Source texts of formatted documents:
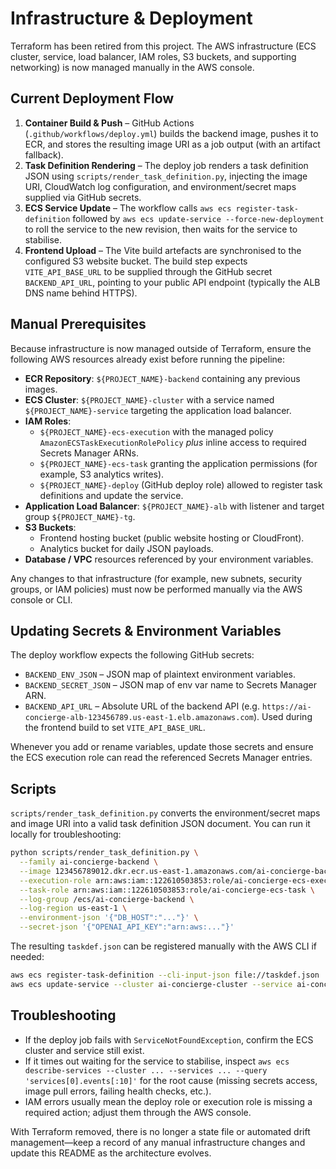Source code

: # Infrastructure & Deployment

Terraform has been retired from this project. The AWS infrastructure (ECS cluster, service, load balancer, IAM roles, S3 buckets, and supporting networking) is now managed manually in the AWS console.

## Current Deployment Flow

1. **Container Build & Push** – GitHub Actions (`.github/workflows/deploy.yml`) builds the backend image, pushes it to ECR, and stores the resulting image URI as a job output (with an artifact fallback).
2. **Task Definition Rendering** – The deploy job renders a task definition JSON using `scripts/render_task_definition.py`, injecting the image URI, CloudWatch log configuration, and environment/secret maps supplied via GitHub secrets.
3. **ECS Service Update** – The workflow calls `aws ecs register-task-definition` followed by `aws ecs update-service --force-new-deployment` to roll the service to the new revision, then waits for the service to stabilise.
4. **Frontend Upload** – The Vite build artefacts are synchronised to the configured S3 website bucket. The build step expects `VITE_API_BASE_URL` to be supplied through the GitHub secret `BACKEND_API_URL`, pointing to your public API endpoint (typically the ALB DNS name behind HTTPS).

## Manual Prerequisites

Because infrastructure is now managed outside of Terraform, ensure the following AWS resources already exist before running the pipeline:

- **ECR Repository**: `${PROJECT_NAME}-backend` containing any previous images.
- **ECS Cluster**: `${PROJECT_NAME}-cluster` with a service named `${PROJECT_NAME}-service` targeting the application load balancer.
- **IAM Roles**:
  - `${PROJECT_NAME}-ecs-execution` with the managed policy `AmazonECSTaskExecutionRolePolicy` _plus_ inline access to required Secrets Manager ARNs.
  - `${PROJECT_NAME}-ecs-task` granting the application permissions (for example, S3 analytics writes).
  - `${PROJECT_NAME}-deploy` (GitHub deploy role) allowed to register task definitions and update the service.
- **Application Load Balancer**: `${PROJECT_NAME}-alb` with listener and target group `${PROJECT_NAME}-tg`.
- **S3 Buckets**:
  - Frontend hosting bucket (public website hosting or CloudFront).
  - Analytics bucket for daily JSON payloads.
- **Database / VPC** resources referenced by your environment variables.

Any changes to that infrastructure (for example, new subnets, security groups, or IAM policies) must now be performed manually via the AWS console or CLI.

## Updating Secrets & Environment Variables

The deploy workflow expects the following GitHub secrets:

- `BACKEND_ENV_JSON` – JSON map of plaintext environment variables.
- `BACKEND_SECRET_JSON` – JSON map of env var name to Secrets Manager ARN.
- `BACKEND_API_URL` – Absolute URL of the backend API (e.g. `https://ai-concierge-alb-123456789.us-east-1.elb.amazonaws.com`). Used during the frontend build to set `VITE_API_BASE_URL`.

Whenever you add or rename variables, update those secrets and ensure the ECS execution role can read the referenced Secrets Manager entries.

## Scripts

`scripts/render_task_definition.py` converts the environment/secret maps and image URI into a valid task definition JSON document. You can run it locally for troubleshooting:

```bash
python scripts/render_task_definition.py \
  --family ai-concierge-backend \
  --image 123456789012.dkr.ecr.us-east-1.amazonaws.com/ai-concierge-backend:latest \
  --execution-role arn:aws:iam::122610503853:role/ai-concierge-ecs-execution \
  --task-role arn:aws:iam::122610503853:role/ai-concierge-ecs-task \
  --log-group /ecs/ai-concierge-backend \
  --log-region us-east-1 \
  --environment-json '{"DB_HOST":"..."}' \
  --secret-json '{"OPENAI_API_KEY":"arn:aws:..."}'
```

The resulting `taskdef.json` can be registered manually with the AWS CLI if needed:

```bash
aws ecs register-task-definition --cli-input-json file://taskdef.json
aws ecs update-service --cluster ai-concierge-cluster --service ai-concierge-service --task-definition <new-arn> --force-new-deployment
```

## Troubleshooting

- If the deploy job fails with `ServiceNotFoundException`, confirm the ECS cluster and service still exist.
- If it times out waiting for the service to stabilise, inspect `aws ecs describe-services --cluster ... --services ... --query 'services[0].events[:10]'` for the root cause (missing secrets access, image pull errors, failing health checks, etc.).
- IAM errors usually mean the deploy role or execution role is missing a required action; adjust them through the AWS console.

With Terraform removed, there is no longer a state file or automated drift management—keep a record of any manual infrastructure changes and update this README as the architecture evolves.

Task directions:
Search the data for the string "maps" and copy out every line where it is found.

Written answer:
2. **Task Definition Rendering** – The deploy job renders a task definition JSON using `scripts/render_task_definition.py`, injecting the image URI, CloudWatch log configuration, and environment/secret maps supplied via GitHub secrets.
`scripts/render_task_definition.py` converts the environment/secret maps and image URI into a valid task definition JSON document. You can run it locally for troubleshooting:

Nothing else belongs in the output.